Will iPhone 4 Be Less Prone to Cracked Glass?

Cracked iPhone Screen

A few years ago I dropped my iPhone on the ground, cracked the glass, and paid a whopping $250 to get it replaced.

I wrote a couple posts about the cracked iPhone screen incident and have since received hundreds upon hundreds of comments on them from readers who also had bad experiences damaging their iPhone screens. A couple of lawyers even claimed Apple deserved to be sued over the issue.

Now, Steve Jobs has announced that Apple has developed a new “glass that’s 30 times harder than plastic” for iPhone 4.

Did Apple develop a stronger iPhone glass in response to the thousands of iPhone users who have made the expensive mistake of cracking their iPhone screens?

Hopefully fewer people will be victims of cracked iPhone screens once the new iPhone is released. Has this ever happened to you?

Cracked iPhone Screen a Problem for Many Users

A post I wrote on my cracked iPhone screen over two years ago has received over 200+ comments from readers who had similar experiences damaging the glass on their iPhones.

Cracked iPhone Screen

In January of 2008, I shattered my iPhone screen and took a trip to the Apple Store to get it repaired. I paid $250 to exchange my broken phone with a refurbished iPhone. Apple does not repair cracked iPhone screens.

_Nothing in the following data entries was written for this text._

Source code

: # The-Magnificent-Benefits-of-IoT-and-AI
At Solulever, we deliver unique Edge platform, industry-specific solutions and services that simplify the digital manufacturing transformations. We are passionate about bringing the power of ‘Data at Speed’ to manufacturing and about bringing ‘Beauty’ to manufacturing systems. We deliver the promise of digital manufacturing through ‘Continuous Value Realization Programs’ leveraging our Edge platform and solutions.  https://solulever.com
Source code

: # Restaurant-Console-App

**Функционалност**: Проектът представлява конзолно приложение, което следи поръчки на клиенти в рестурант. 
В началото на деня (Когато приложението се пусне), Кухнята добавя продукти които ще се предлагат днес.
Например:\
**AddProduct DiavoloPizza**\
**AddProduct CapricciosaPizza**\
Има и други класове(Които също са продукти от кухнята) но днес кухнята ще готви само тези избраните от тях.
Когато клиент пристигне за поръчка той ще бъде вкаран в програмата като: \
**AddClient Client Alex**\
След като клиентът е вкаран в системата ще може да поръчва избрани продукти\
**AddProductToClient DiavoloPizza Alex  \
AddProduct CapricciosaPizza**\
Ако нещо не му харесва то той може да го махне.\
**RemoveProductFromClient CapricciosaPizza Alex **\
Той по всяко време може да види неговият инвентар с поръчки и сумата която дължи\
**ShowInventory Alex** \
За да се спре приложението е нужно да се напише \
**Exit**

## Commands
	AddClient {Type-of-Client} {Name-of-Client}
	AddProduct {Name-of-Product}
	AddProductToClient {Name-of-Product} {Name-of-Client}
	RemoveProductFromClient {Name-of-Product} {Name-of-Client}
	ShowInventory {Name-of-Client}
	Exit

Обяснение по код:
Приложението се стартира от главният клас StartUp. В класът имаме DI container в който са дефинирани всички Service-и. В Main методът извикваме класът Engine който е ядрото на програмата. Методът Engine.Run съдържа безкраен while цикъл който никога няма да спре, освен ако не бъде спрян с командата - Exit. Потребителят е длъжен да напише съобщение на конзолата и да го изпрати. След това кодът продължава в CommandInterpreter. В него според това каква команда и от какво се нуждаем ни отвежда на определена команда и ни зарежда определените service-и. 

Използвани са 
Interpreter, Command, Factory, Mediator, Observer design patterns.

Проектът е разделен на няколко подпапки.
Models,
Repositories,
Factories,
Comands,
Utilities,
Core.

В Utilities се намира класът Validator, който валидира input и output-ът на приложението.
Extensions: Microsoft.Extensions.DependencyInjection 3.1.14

Instead they classify your iPhone as damaged, give you a replacement iPhone, and ship your broken one off to be refurbished for the next poor sucker who drops his iPhone.

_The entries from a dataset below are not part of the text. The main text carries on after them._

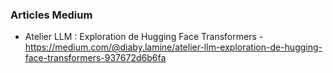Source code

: ### Articles Medium

* Atelier LLM : Exploration de Hugging Face Transformers - https://medium.com/@diaby.lamine/atelier-llm-exploration-de-hugging-face-transformers-937672d6b6fa
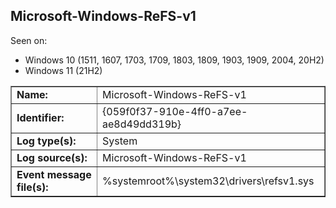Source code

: ## Microsoft-Windows-ReFS-v1

Seen on:
* Windows 10 (1511, 1607, 1703, 1709, 1803, 1809, 1903, 1909, 2004, 20H2)
* Windows 11 (21H2)

<table border="1" class="docutils">
  <tbody>
    <tr>
      <td><b>Name:</b></td>
      <td>Microsoft-Windows-ReFS-v1</td>
    </tr>
    <tr>
      <td><b>Identifier:</b></td>
      <td>{059f0f37-910e-4ff0-a7ee-ae8d49dd319b}</td>
    </tr>
    <tr>
      <td><b>Log type(s):</b></td>
      <td>System</td>
    </tr>
    <tr>
      <td><b>Log source(s):</b></td>
      <td>Microsoft-Windows-ReFS-v1</td>
    </tr>
    <tr>
      <td><b>Event message file(s):</b></td>
      <td>%systemroot%\system32\drivers\refsv1.sys</td>
    </tr>
  </tbody>
</table>

&nbsp;

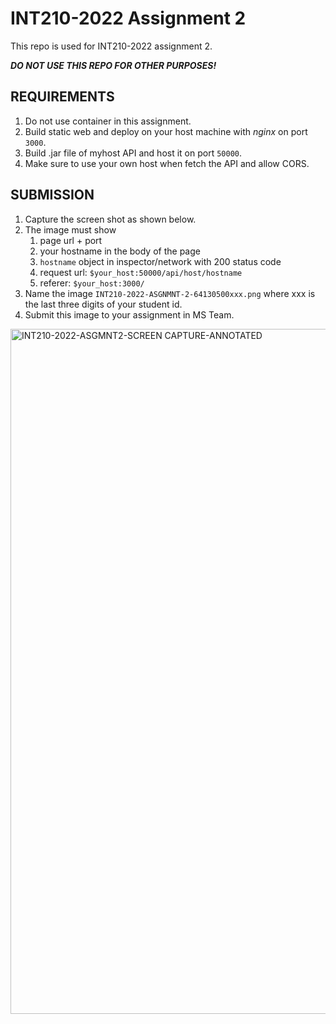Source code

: # INT210-2022 Assignment 2
This repo is used for INT210-2022 assignment 2.

***DO NOT USE THIS REPO FOR OTHER PURPOSES!***

## REQUIREMENTS
1. Do not use container in this assignment.
2. Build static web and deploy on your host machine with *nginx* on port `3000`.
3. Build .jar file of myhost API and host it on port `50000`.
4. Make sure to use your own host when fetch the API and allow CORS.

##  SUBMISSION
1. Capture the screen shot as shown below.
2. The image must show
   1. page url + port
   2. your hostname in the body of the page
   3. `hostname` object in inspector/network with 200 status code
   4. request url: `$your_host:50000/api/host/hostname`
   5. referer: `$your_host:3000/`
3. Name the image `INT210-2022-ASGNMNT-2-64130500xxx.png` where xxx is the last three digits of your student id.
4. Submit this image to your assignment in MS Team.

<img width="1096" alt="INT210-2022-ASGMNT2-SCREEN CAPTURE-ANNOTATED" src="https://user-images.githubusercontent.com/28671491/228786827-3d60ef92-7c0d-4ef6-9903-7799e80d4c35.png">
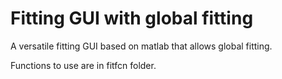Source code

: # Fitting GUI with global fitting

A versatile fitting GUI based on matlab that allows global fitting.

Functions to use are in fitfcn folder.
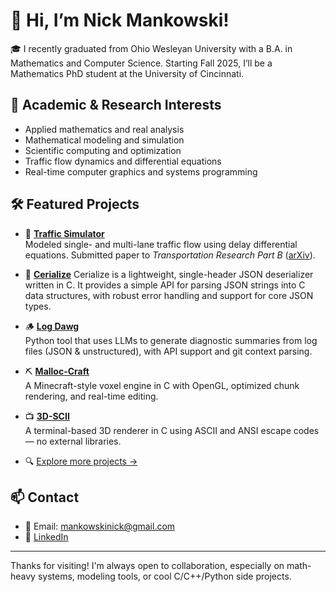 # 👋 Hi, I’m Nick Mankowski!

🎓 I recently graduated from Ohio Wesleyan University with a B.A. in Mathematics and Computer Science. Starting Fall 2025, I’ll be a Mathematics PhD student at the University of Cincinnati.

## 🔬 Academic & Research Interests
- Applied mathematics and real analysis
- Mathematical modeling and simulation
- Scientific computing and optimization
- Traffic flow dynamics and differential equations
- Real-time computer graphics and systems programming

## 🛠️ Featured Projects
- 🚦 **[Traffic Simulator](https://github.com/MankowskiNick/traffic-simulator)**  
  Modeled single- and multi-lane traffic flow using delay differential equations. Submitted paper to *Transportation Research Part B* ([arXiv](http://arxiv.org/abs/2501.01988)).

- 🥣 **[Cerialize](https://github.com/MankowskiNick/cerialize)**
  Cerialize is a lightweight, single-header JSON deserializer written in C. It provides a simple API for parsing JSON strings into C data structures, with robust error handling and support for core JSON types.

- 🪵 **[Log Dawg](https://github.com/MankowskiNick/log-dawg)**  
  Python tool that uses LLMs to generate diagnostic summaries from log files (JSON & unstructured), with API support and git context parsing.

- ⛏️ **[Malloc-Craft](https://github.com/MankowskiNick/malloc-craft)**  
  A Minecraft-style voxel engine in C with OpenGL, optimized chunk rendering, and real-time editing.

- 📺 **[3D-SCII](https://github.com/MankowskiNick/3d-scii)**  
  A terminal-based 3D renderer in C using ASCII and ANSI escape codes — no external libraries.

- 🔍 [Explore more projects →](https://github.com/MankowskiNick)


## 📫 Contact
- 📧 Email: [mankowskinick@gmail.com](mailto:mankowskinick@gmail.com)  
- 🔗 [LinkedIn](https://www.linkedin.com/in/nick-mankowski-152908232/)  

---

Thanks for visiting! I'm always open to collaboration, especially on math-heavy systems, modeling tools, or cool C/C++/Python side projects.
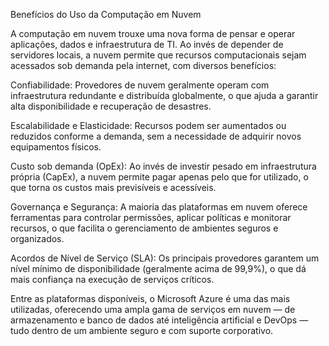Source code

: Benefícios do Uso da Computação em Nuvem

A computação em nuvem trouxe uma nova forma de pensar e operar aplicações, dados e infraestrutura de TI. Ao invés de depender de servidores locais, a nuvem permite que recursos computacionais sejam acessados sob demanda pela internet, com diversos benefícios:

Confiabilidade: Provedores de nuvem geralmente operam com infraestrutura redundante e distribuída globalmente, o que ajuda a garantir alta disponibilidade e recuperação de desastres.

Escalabilidade e Elasticidade: Recursos podem ser aumentados ou reduzidos conforme a demanda, sem a necessidade de adquirir novos equipamentos físicos.

Custo sob demanda (OpEx): Ao invés de investir pesado em infraestrutura própria (CapEx), a nuvem permite pagar apenas pelo que for utilizado, o que torna os custos mais previsíveis e acessíveis.

Governança e Segurança: A maioria das plataformas em nuvem oferece ferramentas para controlar permissões, aplicar políticas e monitorar recursos, o que facilita o gerenciamento de ambientes seguros e organizados.

Acordos de Nível de Serviço (SLA): Os principais provedores garantem um nível mínimo de disponibilidade (geralmente acima de 99,9%), o que dá mais confiança na execução de serviços críticos.

Entre as plataformas disponíveis, o Microsoft Azure é uma das mais utilizadas, oferecendo uma ampla gama de serviços em nuvem — de armazenamento e banco de dados até inteligência artificial e DevOps — tudo dentro de um ambiente seguro e com suporte corporativo.
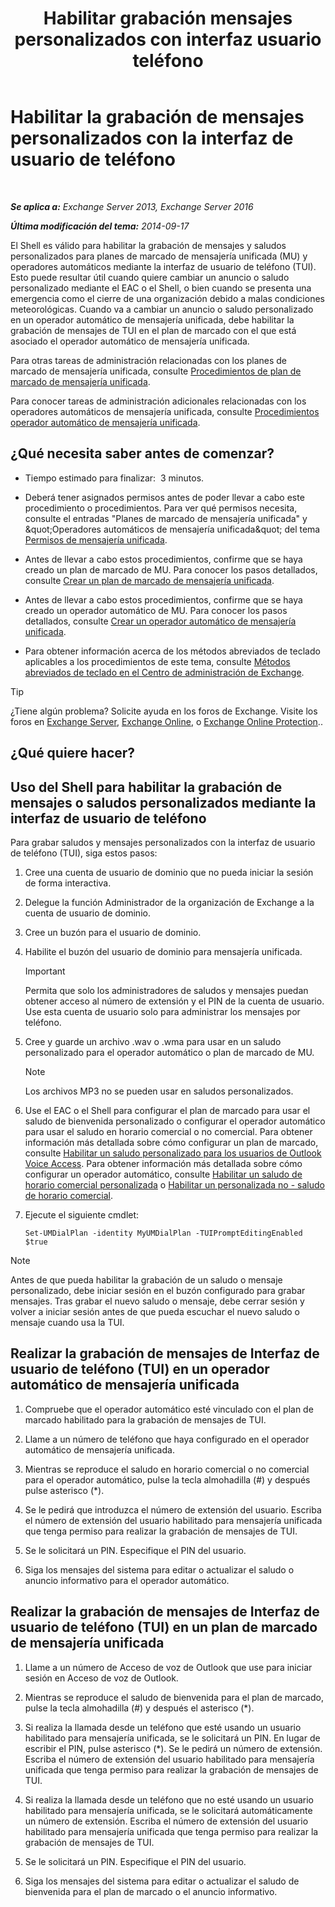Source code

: ﻿---
title: 'Habilitar grabación mensajes personalizados con interfaz usuario teléfono'
TOCTitle: Habilitar la grabación de mensajes personalizados con la interfaz de usuario de teléfono
ms:assetid: f2e5c636-2be9-4d48-b5e7-37913ded62d1
ms:mtpsurl: https://technet.microsoft.com/es-es/library/Bb691404(v=EXCHG.150)
ms:contentKeyID: 54652461
ms.date: 05/22/2018
mtps_version: v=EXCHG.150
ms.translationtype: MT
---

# Habilitar la grabación de mensajes personalizados con la interfaz de usuario de teléfono

 

_**Se aplica a:** Exchange Server 2013, Exchange Server 2016_

_**Última modificación del tema:** 2014-09-17_

El Shell es válido para habilitar la grabación de mensajes y saludos personalizados para planes de marcado de mensajería unificada (MU) y operadores automáticos mediante la interfaz de usuario de teléfono (TUI). Esto puede resultar útil cuando quiere cambiar un anuncio o saludo personalizado mediante el EAC o el Shell, o bien cuando se presenta una emergencia como el cierre de una organización debido a malas condiciones meteorológicas. Cuando va a cambiar un anuncio o saludo personalizado en un operador automático de mensajería unificada, debe habilitar la grabación de mensajes de TUI en el plan de marcado con el que está asociado el operador automático de mensajería unificada.

Para otras tareas de administración relacionadas con los planes de marcado de mensajería unificada, consulte [Procedimientos de plan de marcado de mensajería unificada](um-dial-plan-procedures-exchange-2013-help.md).

Para conocer tareas de administración adicionales relacionadas con los operadores automáticos de mensajería unificada, consulte [Procedimientos operador automático de mensajería unificada](um-auto-attendant-procedures-exchange-2013-help.md).

## ¿Qué necesita saber antes de comenzar?

  - Tiempo estimado para finalizar:  3 minutos.

  - Deberá tener asignados permisos antes de poder llevar a cabo este procedimiento o procedimientos. Para ver qué permisos necesita, consulte el entradas "Planes de marcado de mensajería unificada" y \&quot;Operadores automáticos de mensajería unificada\&quot; del tema [Permisos de mensajería unificada](unified-messaging-permissions-exchange-2013-help.md).

  - Antes de llevar a cabo estos procedimientos, confirme que se haya creado un plan de marcado de MU. Para conocer los pasos detallados, consulte [Crear un plan de marcado de mensajería unificada](create-a-um-dial-plan-exchange-2013-help.md).

  - Antes de llevar a cabo estos procedimientos, confirme que se haya creado un operador automático de MU. Para conocer los pasos detallados, consulte [Crear un operador automático de mensajería unificada](create-a-um-auto-attendant-exchange-2013-help.md).

  - Para obtener información acerca de los métodos abreviados de teclado aplicables a los procedimientos de este tema, consulte [Métodos abreviados de teclado en el Centro de administración de Exchange](keyboard-shortcuts-in-the-exchange-admin-center-exchange-online-protection-help.md).


> [!TIP]
> ¿Tiene algún problema? Solicite ayuda en los foros de Exchange. Visite los foros en <A href="https://go.microsoft.com/fwlink/p/?linkid=60612">Exchange Server</A>, <A href="https://go.microsoft.com/fwlink/p/?linkid=267542">Exchange Online</A>, o <A href="https://go.microsoft.com/fwlink/p/?linkid=285351">Exchange Online Protection</A>..



## ¿Qué quiere hacer?

## Uso del Shell para habilitar la grabación de mensajes o saludos personalizados mediante la interfaz de usuario de teléfono

Para grabar saludos y mensajes personalizados con la interfaz de usuario de teléfono (TUI), siga estos pasos:

1.  Cree una cuenta de usuario de dominio que no pueda iniciar la sesión de forma interactiva.

2.  Delegue la función Administrador de la organización de Exchange a la cuenta de usuario de dominio.

3.  Cree un buzón para el usuario de dominio.

4.  Habilite el buzón del usuario de dominio para mensajería unificada.
    

    > [!IMPORTANT]
    > Permita que solo los administradores de saludos y mensajes puedan obtener acceso al número de extensión y el PIN de la cuenta de usuario. Use esta cuenta de usuario solo para administrar los mensajes por teléfono.



5.  Cree y guarde un archivo .wav o .wma para usar en un saludo personalizado para el operador automático o plan de marcado de MU.
    

    > [!NOTE]
    > Los archivos MP3 no se pueden usar en saludos personalizados.



6.  Use el EAC o el Shell para configurar el plan de marcado para usar el saludo de bienvenida personalizado o configurar el operador automático para usar el saludo en horario comercial o no comercial. Para obtener información más detallada sobre cómo configurar un plan de marcado, consulte [Habilitar un saludo personalizado para los usuarios de Outlook Voice Access](enable-a-customized-greeting-for-outlook-voice-access-users-exchange-2013-help.md). Para obtener información más detallada sobre cómo configurar un operador automático, consulte [Habilitar un saludo de horario comercial personalizada](enable-a-customized-business-hours-greeting-exchange-2013-help.md) o [Habilitar un personalizada no - saludo de horario comercial](enable-a-customized-non-business-hours-greeting-exchange-2013-help.md).

7.  Ejecute el siguiente cmdlet:
    
        Set-UMDialPlan -identity MyUMDialPlan -TUIPromptEditingEnabled $true


> [!NOTE]
> Antes de que pueda habilitar la grabación de un saludo o mensaje personalizado, debe iniciar sesión en el buzón configurado para grabar mensajes. Tras grabar el nuevo saludo o mensaje, debe cerrar sesión y volver a iniciar sesión antes de que pueda escuchar el nuevo saludo o mensaje cuando usa la TUI.



## Realizar la grabación de mensajes de Interfaz de usuario de teléfono (TUI) en un operador automático de mensajería unificada

1.  Compruebe que el operador automático esté vinculado con el plan de marcado habilitado para la grabación de mensajes de TUI.

2.  Llame a un número de teléfono que haya configurado en el operador automático de mensajería unificada.

3.  Mientras se reproduce el saludo en horario comercial o no comercial para el operador automático, pulse la tecla almohadilla (\#) y después pulse asterisco (\*).

4.  Se le pedirá que introduzca el número de extensión del usuario. Escriba el número de extensión del usuario habilitado para mensajería unificada que tenga permiso para realizar la grabación de mensajes de TUI.

5.  Se le solicitará un PIN. Especifique el PIN del usuario.

6.  Siga los mensajes del sistema para editar o actualizar el saludo o anuncio informativo para el operador automático.

## Realizar la grabación de mensajes de Interfaz de usuario de teléfono (TUI) en un plan de marcado de mensajería unificada

1.  Llame a un número de Acceso de voz de Outlook que use para iniciar sesión en Acceso de voz de Outlook.

2.  Mientras se reproduce el saludo de bienvenida para el plan de marcado, pulse la tecla almohadilla (\#) y después el asterisco (\*).

3.  Si realiza la llamada desde un teléfono que esté usando un usuario habilitado para mensajería unificada, se le solicitará un PIN. En lugar de escribir el PIN, pulse asterisco (\*). Se le pedirá un número de extensión. Escriba el número de extensión del usuario habilitado para mensajería unificada que tenga permiso para realizar la grabación de mensajes de TUI.

4.  Si realiza la llamada desde un teléfono que no esté usando un usuario habilitado para mensajería unificada, se le solicitará automáticamente un número de extensión. Escriba el número de extensión del usuario habilitado para mensajería unificada que tenga permiso para realizar la grabación de mensajes de TUI.

5.  Se le solicitará un PIN. Especifique el PIN del usuario.

6.  Siga los mensajes del sistema para editar o actualizar el saludo de bienvenida para el plan de marcado o el anuncio informativo.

There are now third-party iPhone glass repair companies that will fix your iPhone for far less than the Apple Store. Of course, Apple might void your warranty if you use a third-party iPhone repair service, but that may be worth the savings, considering the high cost to replace your iPhone at the Apple Store.

Various accounts from commenters on my original post raise the question of whether Apple is being fair to its iPhone customers:

Apple will not even consider for a moment that this very serious and apparently common issue is worth investigating, it is far easier to class it as abuse while reaching their hands out and expecting me to fork over $300 for something that would cost them no more than $20-$30 to fix. So now here I am, with 3 iphones, 2 of which are broken.

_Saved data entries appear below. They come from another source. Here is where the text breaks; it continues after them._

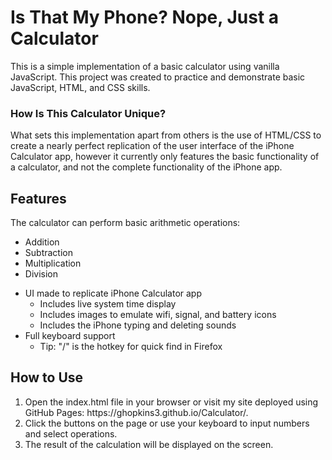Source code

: <h1>Is That My Phone? Nope, Just a Calculator</h1>
<p>This is a simple implementation of a basic calculator using vanilla JavaScript. This project was created to practice and demonstrate basic JavaScript, HTML, and CSS skills.</p>
<h3>How Is This Calculator Unique?</h3>
<p>What sets this implementation apart from others is the use of HTML/CSS to create a nearly perfect replication of the user interface of the iPhone Calculator app, 
however it currently only features the basic functionality of a calculator, and not the complete functionality of the iPhone app.</p>

<h2>Features</h2>
<p>The calculator can perform basic arithmetic operations: </p>
<ul>
  <li>Addition</li>
  <li>Subtraction</li>
  <li>Multiplication</li>
  <li>Division</li>
</ul>

- UI made to replicate iPhone Calculator app
  - Includes live system time display
  - Includes images to emulate wifi, signal, and battery icons
  - Includes the iPhone typing and deleting sounds
- Full keyboard support
  - Tip: "/" is the hotkey for quick find in Firefox

<h2>How to Use</h2>
<ol>
  <li>Open the index.html file in your browser or visit my site deployed using GitHub Pages: https://ghopkins3.github.io/Calculator/.</li>
  <li>Click the buttons on the page or use your keyboard to input numbers and select operations.</li>
  <li>The result of the calculation will be displayed on the screen.</li>
</ol>
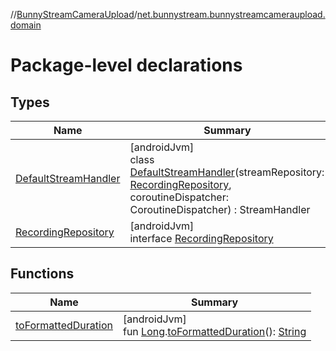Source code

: //[BunnyStreamCameraUpload](../../index.md)/[net.bunnystream.bunnystreamcameraupload.domain](index.md)

# Package-level declarations

## Types

| Name | Summary |
|---|---|
| [DefaultStreamHandler](-default-stream-handler/index.md) | [androidJvm]<br>class [DefaultStreamHandler](-default-stream-handler/index.md)(streamRepository: [RecordingRepository](-recording-repository/index.md), coroutineDispatcher: CoroutineDispatcher) : StreamHandler |
| [RecordingRepository](-recording-repository/index.md) | [androidJvm]<br>interface [RecordingRepository](-recording-repository/index.md) |

## Functions

| Name | Summary |
|---|---|
| [toFormattedDuration](to-formatted-duration.md) | [androidJvm]<br>fun [Long](https://kotlinlang.org/api/latest/jvm/stdlib/kotlin-stdlib/kotlin/-long/index.html).[toFormattedDuration](to-formatted-duration.md)(): [String](https://kotlinlang.org/api/latest/jvm/stdlib/kotlin-stdlib/kotlin/-string/index.html) |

My daughter tripped while hers was in her pocket the phone did not hit the ground but the screen shatter. (I saw it happen) The apple store wanted 200 for a new phone. She is 17 and bought it with her babysitting money, after doing quite a bit of online research chose the iphone over the blackberry. No where was it disclosed that the screen is so fragile.

My mother’s iPhone screen cracked not too long ago as well. We documented our experience with Apple’s service department.

In brief, Apple refuses to do repairs on broken iPhone screens because they fall under the category of “accidental damage” and therefore are not covered under warranty. Instead, the only option they give customers is to buy a replacement for $199, the same price as the new iPhone 3G coming out on July 11th.

Is Apple being unfair to iPhone users by not offering a reasonably-priced glass repair service? Readers report Apple’s replacement iPhones are now $199, down from the $250 I paid two years ago, but nevertheless an inflated price to pay for a relatively simple repair.

Given the high risk of cracking your iPhone screen, the lack of available insurance, and the high cost of replacing an iPhone, Apple must be making a killing off of iPhone users who have cracked their iPhone screens.

A couple of attorneys even left comments on my original post, speculating that the iPhone’s commonly cracking screen could be worthy of a class-action lawsuit.

Hopefully Apple’s upcoming iPhone will be more injury-proof.

What do you think?

Are cracked iPhone screens worth a legal battle? Do you think the iPhone screen is too prone to cracking, or is a touchscreen phone naturally more likely to crack because of its glass surface? Please share your opinion in the comments.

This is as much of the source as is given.